PSİKOLOG AĞI ÖNEMLİ BİR DESTEK SİSTEMİ OLUŞTURDU

LGBTİ+’ların güvenli psikolojik desteğe erişiminde pandemi öncesinde de zorluk yaşandığı, pandemi sürecinde ise buna ek olarak ev ortamında birlikte yaşadıkları kişilere açık olmamak veya açık olma durumunda da baskı altında olmak, kişiler için psikolojik desteğe erişimdeki zorluklardan bazıları olarak yer aldı. Bireysel ve psikolojik destek sağlayan Psikolog Ağı’na ek olarak Psiko sosyal Destek Alanı’nda LGBTİ+ Danışma Hattı, Mesafesiz Sohbetler ve Sosyal Hizmet Birimi’nin pandemi sürecinde önemli bir destek sistemi oluşturduğu belirtildi.

KRİZDE İLK GÖZDEN ÇIKARILAN KESİM

Pandemi sürecinin LGBTİ+ topluluğu açısından hak ve hizmetlere erişimde ayrımcılık ve eşitsizliklerin arttığı bir dönem yaşandığı, “LGBTİ+’ların krizde ilk gözden çıkarılan kesimler arasında olması nedeniyle artan işsizlik ve ücretsiz izinler, sosyal yardımlara olan ihtiyacı artırmıştır. Seks işçileri bu süreci daha ağır yaşamak zorunda kalmıştır” denildi.

NEFRET KAMPANYALARI SIKLAŞIP YAYGINLIK KAZANDI

İlgili kurumların hak temelli bir yaklaşım geliştirmemiş olması, LGBTİ+’ların talep ve ihtiyaçlarının görünmez kılınarak, topluluğun temelde korumasız bırakıldığı, nefret söylemlerinde önemli bir artış gözlendiği belirtildi. Medyada ve sosyal medyada yer alan nefret kampanyaları sıklaşıp yaygınlık kazanırken, yetkililerin de bu söylemlere ortak olduğu, bunlar arasında en öne çıkan nefret söylemi ise “Diyanet İşleri Başkanı Prof. Dr. Ali Erbaş’ın 24 Nisan 2020’de LGBTİ+’ları hedef gösteren ve HIV ile yaşayanları damgalayan Cuma hutbesi” olarak belirtildi.

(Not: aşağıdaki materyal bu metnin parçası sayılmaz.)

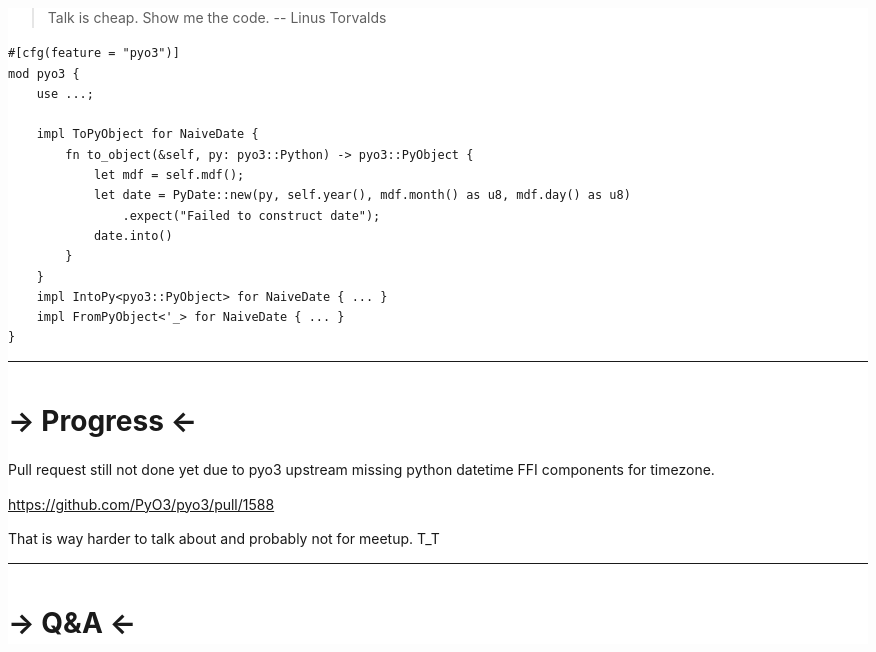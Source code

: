 > Talk is cheap. Show me the code. -- Linus Torvalds

```
#[cfg(feature = "pyo3")]
mod pyo3 {
    use ...;
 
    impl ToPyObject for NaiveDate {
        fn to_object(&self, py: pyo3::Python) -> pyo3::PyObject {
            let mdf = self.mdf();
            let date = PyDate::new(py, self.year(), mdf.month() as u8, mdf.day() as u8)
                .expect("Failed to construct date");
            date.into()
        }
    }
    impl IntoPy<pyo3::PyObject> for NaiveDate { ... }
    impl FromPyObject<'_> for NaiveDate { ... }
}
```

---

-> Progress <-
==============

Pull request still not done yet due to pyo3 upstream missing python
datetime FFI components for timezone.

https://github.com/PyO3/pyo3/pull/1588

That is way harder to talk about and probably not for meetup. T_T

---

-> Q&A <-
=========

AYRIMCILIĞIN KURUMSALLAŞTIRILMASINA ŞAHİT OLDUK

İlgili kurumların hak temelli bir yaklaşım geliştirmediği, hem yetkililerin açıklamaları hem de basın kuruluşları ve sosyal medyadaki nefret kampanyalarıyla sistematik olarak hedef haline getirildiği belirtilen raporda, “Devletin her kademesindeki yetkililerin Diyanet İşleri Başkanı’nın yanında olduklarına dair açıklamalarıyla ayrımcılığın kurumsallaştırıldığına şahit olunmuştur.” ifadelerine yer verildi.